[[ The data open ]]
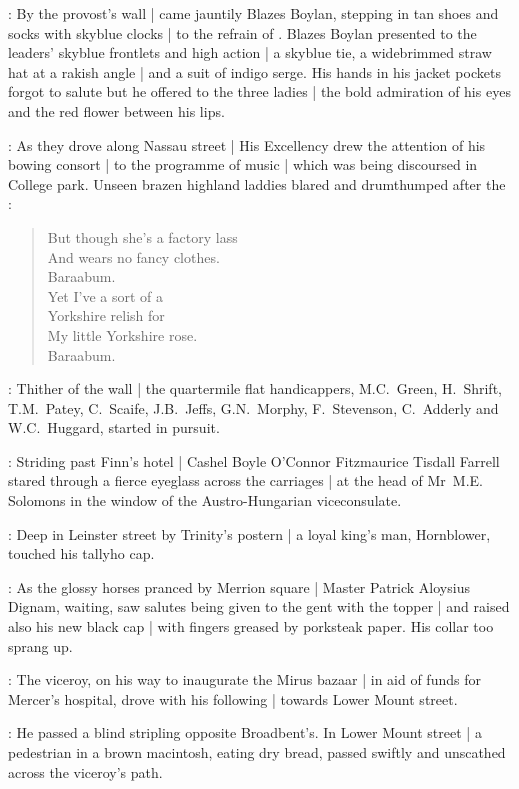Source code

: :
By the provost's wall |
came jauntily Blazes Boylan,
stepping in tan shoes
and socks with skyblue clocks |
to the refrain of
.
Blazes Boylan presented to the leaders' skyblue frontlets and high action |
a skyblue tie,
a widebrimmed straw hat at a rakish angle |
and a suit of indigo serge.
His hands in his jacket pockets forgot to salute 
but he offered to the three ladies |
the bold admiration of his eyes
and the red flower between his lips.

:
As they drove along Nassau street |
His Excellency
drew the attention of his bowing consort |
to the programme of music |
which was being discoursed in College park.
Unseen brazen highland laddies
blared and drumthumped
after the :%

\begin{verse}
    But though she's a factory lass \\
    And wears no fancy clothes. \\
    Baraabum. \\
    Yet I've a sort of a \\
    Yorkshire relish for \\
    My little Yorkshire rose. \\
    Baraabum.
\end{verse}

:
Thither of the wall |
the quartermile flat handicappers,
M.C.~Green,
H.~Shrift,
T.M.~Patey,
C.~Scaife,
J.B.~Jeffs,
G.N.~Morphy,
F.~Stevenson,
C.~Adderly
and W.C.~Huggard,
started in pursuit.%

:
Striding past Finn's hotel |
Cashel Boyle O'Connor Fitzmaurice Tisdall Farrell
stared through a fierce eyeglass
across the carriages |
at the head of Mr~M.E. Solomons
in the window of the Austro-Hungarian viceconsulate.

:
Deep in Leinster street by Trinity's postern |
a loyal king's man, Hornblower,
touched his tallyho cap.

:
As the glossy horses pranced by Merrion square |
Master Patrick Aloysius Dignam, waiting,
saw salutes being given to the gent with the topper |
and raised also his new black cap |
with fingers greased by porksteak paper.
His collar too sprang up.

:
The viceroy,
on his way to inaugurate the Mirus bazaar |
in aid of funds for Mercer's hospital,%
drove with his following |
towards Lower Mount street.

:
He passed a blind stripling opposite Broadbent's.
In Lower Mount street |
a pedestrian in a brown macintosh,
eating dry bread,
passed swiftly and unscathed across the viceroy's path.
[[ The data closed ]]
Output the data above in full and exactly, with every image left out.

Source code

: :
By the provost's wall |
came jauntily Blazes Boylan,
stepping in tan shoes
and socks with skyblue clocks |
to the refrain of
.
Blazes Boylan presented to the leaders' skyblue frontlets and high action |
a skyblue tie,
a widebrimmed straw hat at a rakish angle |
and a suit of indigo serge.
His hands in his jacket pockets forgot to salute 
but he offered to the three ladies |
the bold admiration of his eyes
and the red flower between his lips.

:
As they drove along Nassau street |
His Excellency
drew the attention of his bowing consort |
to the programme of music |
which was being discoursed in College park.
Unseen brazen highland laddies
blared and drumthumped
after the :%

\begin{verse}
    But though she's a factory lass \\
    And wears no fancy clothes. \\
    Baraabum. \\
    Yet I've a sort of a \\
    Yorkshire relish for \\
    My little Yorkshire rose. \\
    Baraabum.
\end{verse}

:
Thither of the wall |
the quartermile flat handicappers,
M.C.~Green,
H.~Shrift,
T.M.~Patey,
C.~Scaife,
J.B.~Jeffs,
G.N.~Morphy,
F.~Stevenson,
C.~Adderly
and W.C.~Huggard,
started in pursuit.%

:
Striding past Finn's hotel |
Cashel Boyle O'Connor Fitzmaurice Tisdall Farrell
stared through a fierce eyeglass
across the carriages |
at the head of Mr~M.E. Solomons
in the window of the Austro-Hungarian viceconsulate.

:
Deep in Leinster street by Trinity's postern |
a loyal king's man, Hornblower,
touched his tallyho cap.

:
As the glossy horses pranced by Merrion square |
Master Patrick Aloysius Dignam, waiting,
saw salutes being given to the gent with the topper |
and raised also his new black cap |
with fingers greased by porksteak paper.
His collar too sprang up.

:
The viceroy,
on his way to inaugurate the Mirus bazaar |
in aid of funds for Mercer's hospital,%
drove with his following |
towards Lower Mount street.

:
He passed a blind stripling opposite Broadbent's.
In Lower Mount street |
a pedestrian in a brown macintosh,
eating dry bread,
passed swiftly and unscathed across the viceroy's path.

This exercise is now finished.